Cerebral palsy (CP) is the most common motor disability in childhood. According to the CDC, approximately 1 in 345 children in the United States has been identified with CP. Yet despite how common it is, the learning curve for parents at diagnosis is steep — therapy types, equipment decisions, IEP accommodations, medication management, and long-term planning all land at once.
This guide draws on clinical research and guidelines from the CDC, NIH, American Academy of Pediatrics, and United Cerebral Palsy to give parents a clear, practical roadmap.
By the numbers (CDC, 2023): CP affects approximately 764,000 Americans. About 80% have spastic CP. Seizure disorders co-occur in 30–50% of people with CP. Intellectual disability affects approximately 50%. 1 in 3 children with CP cannot walk independently.
Understanding Cerebral Palsy Types
CP is not a single condition — it's a group of permanent movement disorders caused by damage to the developing brain, typically before or during birth. The type and severity determine which therapies are most critical and what equipment your child may need.
Spastic CP (most common, ~80%)
Increased muscle tone causes stiffness and awkward movements. Subtypes include spastic diplegia (both legs affected, common in premature infants), spastic hemiplegia (one side of the body affected), and spastic quadriplegia (all four limbs affected, often with trunk involvement).
Dyskinetic CP (~6%)
Involves uncontrolled, involuntary movements — writhing (athetosis), slow twisting (dystonia), or rapid jerking (chorea). Often affects the entire body, including face and trunk, which can significantly impact speech and feeding.
Ataxic CP (~6%)
Affects balance and coordination. Children with ataxic CP often have a wide-based, unsteady gait and difficulty with precise hand movements.
Mixed CP (~10%)
Features of more than one type, most commonly spastic + dyskinetic.
Physical Therapy: What to Expect and Push For
Physical therapy (PT) is the cornerstone of CP management.

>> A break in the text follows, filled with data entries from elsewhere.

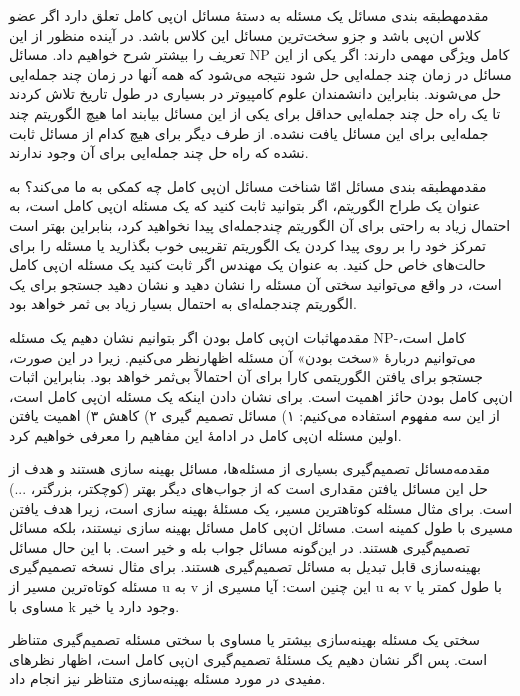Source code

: \begin{itemframe-s}{مقدمه}{طبقه بندی مسائل}
\itm
یک مسئله به دستهٔ مسائل ان‌پی کامل
تعلق دارد اگر عضو کلاس ان‌پی باشد و جزو سخت‌ترین مسائل این کلاس باشد. در آینده منظور از این تعریف را بیشتر شرح خواهیم داد.
\itm
مسائل NP کامل ویژگی مهمی دارند: اگر یکی از این مسائل در زمان چند جمله‌ایی حل شود نتیجه می‌شود که همه آنها در زمان چند جمله‌ایی حل می‌شوند.
 \itm
بنابراین دانشمندان علوم کامپیوتر در بسیاری در طول تاریخ تلاش کردند تا یک راه حل چند جمله‌ایی حداقل برای یکی از این مسائل بیابند اما هیچ الگوریتم چند جمله‌ایی برای این مسائل یافت نشده.
 \itm
از طرف دیگر برای هیچ کدام از مسائل ثابت نشده که راه حل چند جمله‌ایی برای آن وجود ندارند.
\end{itemframe-s}

\begin{itemframe-s}{مقدمه}{طبقه بندی مسائل}
\itm
امّا شناخت مسائل ان‌پی کامل چه کمکی به ما می‌کند؟
\itm
به عنوان یک طراح الگوریتم، اگر بتوانید ثابت کنید که یک مسئله ان‌پی کامل است، به احتمال زیاد به راحتی برای آن الگوریتم چندجمله‌ای پیدا نخواهید کرد، بنابراین بهتر است تمرکز خود را بر روی پیدا کردن یک الگوریتم تقریبی خوب بگذارید یا مسئله را برای حالت‌های خاص حل کنید.
\itm
به عنوان یک مهندس اگر ثابت کنید یک مسئله ان‌پی کامل است، در واقع می‌توانید سختی آن مسئله را نشان دهید و نشان دهید جستجو برای یک الگوریتم چندجمله‌ای به احتمال بسیار زیاد بی ثمر خواهد بود.
\end{itemframe-s}

\begin{itemframe-s}{مقدمه}{اثبات ان‌پی کامل بودن}
\itm
اگر بتوانیم نشان دهیم یک مسئله NP-کامل است، می‌توانیم دربارهٔ «سخت بودن» آن مسئله اظهارنظر می‌کنیم. زیرا در این صورت، جستجو برای یافتن الگوریتمی کارا برای آن احتمالاً بی‌ثمر خواهد بود.
\itm
بنابراین اثبات ان‌پی کامل بودن حائز اهمیت است. برای نشان دادن اینکه یک مسئله ان‌پی کامل است، از این سه مفهوم استفاده می‌کنیم: ۱) مسائل تصمیم گیری ۲) کاهش ۳) اهمیت یافتن اولین مسئله ان‌پی کامل
\itm
در ادامهٔ این مفاهیم را معرفی خواهیم کرد.
\end{itemframe-s}

\begin{itemframe-s}{مقدمه‌}{مسائل تصمیم‌گیری}
\itm
بسیاری از مسئله‌ها، مسائل بهینه سازی
هستند و هدف از حل این مسائل یافتن مقداری است که از جواب‌های دیگر بهتر (کوچکتر، بزرگتر، ...) است. برای مثال مسئله کوتاهترین مسیر، یک مسئلهٔ بهینه سازی است، زیرا هدف یافتن مسیری با طول کمینه است.
\itm
مسائل ان‌پی کامل مسائل بهینه سازی نیستند، بلکه مسائل تصمیم‌گیری
هستند. در این‌گونه مسائل جواب بله و خیر است.
\itm
با این حال مسائل بهینه‌سازی قابل تبدیل به مسائل تصمیم‌گیری هستند. برای مثال نسخه تصمیم‌گیری مسئله کوتاه‌ترین مسیر از u به v این چنین است: آیا مسیری از u به v با طول کمتر یا مساوی با k وجود دارد یا خیر.

\itm
سختی یک مسئله بهینه‌سازی بیشتر یا مساوی با سختی مسئله تصمیم‌گیری متناظر است. پس اگر نشان دهیم یک مسئلهٔ تصمیم‌گیری ان‌پی کامل است، اظهار نظرهای مفیدی در مورد مسئله بهینه‌سازی متناظر نیز انجام داد.
\end{itemframe-s}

For most children, PT begins in early intervention (birth to age 3 through the IDEA Part C program) and continues through school-age services and outpatient therapy.
What PT targets in CP
- Gross motor function: Rolling, sitting, standing, walking, transfers
- Gait training: Improving walking efficiency, reducing compensatory patterns
- Strength and endurance: Particularly hip, core, and ankle muscles
- Spasticity management: Stretching programs, positioning to reduce contracture formation
- Fall prevention and balance
- Assistive device training: Walkers, crutches, orthotic use
Evidence-based PT approaches for CP
A 2019 systematic review in Developmental Medicine & Child Neurology found strong evidence for:
- Constraint-induced movement therapy (CIMT) for children with hemiplegia — intensive use of the affected limb while constraining the unaffected one
- Treadmill training for improving walking speed and endurance
- Hippotherapy (therapeutic horseback riding) for trunk control and motor function
- Goal-directed training — therapy organized around the child's own meaningful functional goals outperforms rote exercise approaches
PT frequency recommendations vary widely. Early intervention typically offers 1–2x per week. Push your team to use the GMFCS (Gross Motor Function Classification System, Levels I–V) to set clear, measurable goals so progress is objective. If your PT isn't measuring outcomes with a standardized tool every 6 months, ask why.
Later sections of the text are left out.